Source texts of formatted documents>
= = =

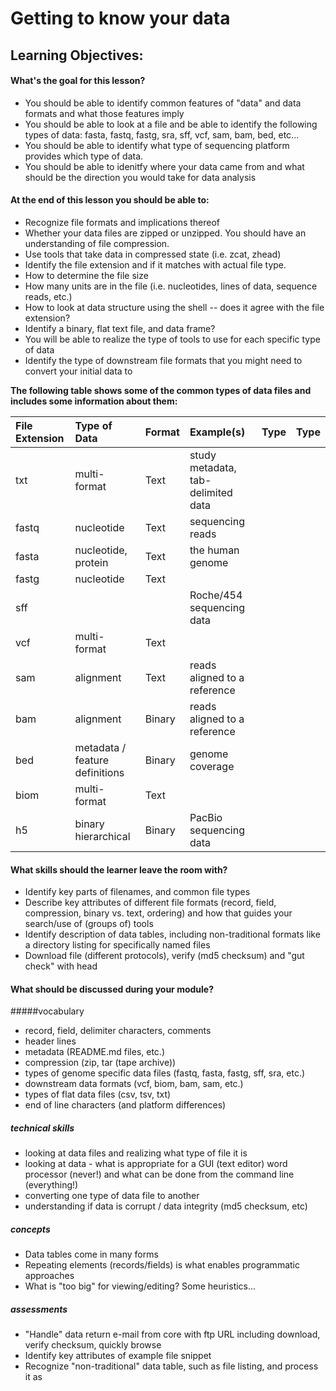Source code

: Getting to know your data
===================

Learning Objectives:
-------------------
#### What's the goal for this lesson?
* You should be able to identify common features of "data" and data formats and what those features imply
* You should be able to look at a file and be able to identify the following types of data: fasta, fastq, fastg, sra, sff, vcf, sam, bam, bed, etc...
* You should be able to identify what type of sequencing platform provides which type of data.
* You should be able to idenitfy where your data came from and what should be the direction you would take for data analysis 

#### At the end of this lesson you should be able to:
* Recognize file formats and implications thereof
* Whether your data files are zipped or unzipped. You should have an understanding of file compression.
* Use tools that take data in compressed state (i.e. zcat, zhead)
* Identify the file extension and if it matches with actual file type.
* How to determine the file size
* How many units are in the file (i.e. nucleotides, lines of data, sequence reads, etc.)
* How to look at data structure using the shell -- does it agree with the file extension?
* Identify a binary, flat text file, and data frame? 
* You will be able to realize the type of tools to use for each specific type of data
* Identify the type of downstream file formats that you might need to convert your initial data to 


**The following table shows some of the common types of data files and includes some information about them:**

| File Extension |	Type of Data |	Format |	Example(s) | Type | Type |
| :------------- | :------------- | :---------------- | :----------------| :----------------| :---------------|
| txt | multi-format | Text | study metadata, tab-delimited data | | |
| fastq	| nucleotide  | Text |	sequencing reads | |  |
| fasta	| nucleotide, protein | Text | the human genome | | |
| fastg | nucleotide | Text | | | |
| sff	| 	|  |	Roche/454 sequencing data |	 |	
| vcf | multi-format | Text	 |	 |		|  |
| sam | alignment | Text  |	reads aligned to a reference  |  |	 |
| bam | alignment	| Binary  |	reads aligned to a reference | |	 |
| bed | metadata / feature definitions  | Binary  | genome coverage |  |  |
| biom | multi-format | Text | | | |
| h5 | binary hierarchical | Binary | PacBio sequencing data | | |

#### What skills should the learner leave the room with?
* Identify key parts of filenames, and common file types
* Describe key attributes of different file formats (record, field, compression, binary vs. text, ordering) and how that guides your search/use of (groups of) tools
* Identify description of data tables, including non-traditional formats like a directory listing for specifically named files
* Download file (different protocols), verify (md5 checksum) and "gut check" with head

#### What should be discussed during your module?

#####vocabulary
* record, field, delimiter characters, comments
* header lines
* metadata (README.md files, etc.)
* compression (zip, tar (tape archive))
* types of genome specific data files (fastq, fasta, fastg, sff, sra, etc.)
* downstream data formats (vcf, biom, bam, sam, etc.)
* types of flat data files (csv, tsv, txt)
* end of line characters (and platform differences)

##### technical skills
* looking at data files and realizing what type of file it is
* looking at data - what is appropriate for a GUI (text editor) word processor (never!) and what can be done from the command line (everything!)
* converting one type of data file to another
* understanding if data is corrupt / data integrity (md5 checksum, etc)

##### concepts
* Data tables come in many forms
* Repeating elements (records/fields) is what enables programmatic approaches
* What is "too big" for viewing/editing? Some heuristics...

##### assessments
* "Handle" data return e-mail from core with ftp URL including download, verify checksum, quickly browse
* Identify key attributes of example file snippet
* Recognize "non-traditional" data table, such as file listing, and process it as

= = =

ACTIVITY>
Wherever the string "fastg" appears in the entries, copy that line.

OUTPUT BELOW>
* You should be able to look at a file and be able to identify the following types of data: fasta, fastq, fastg, sra, sff, vcf, sam, bam, bed, etc...
| fastg | nucleotide | Text | | | |
* types of genome specific data files (fastq, fasta, fastg, sff, sra, etc.)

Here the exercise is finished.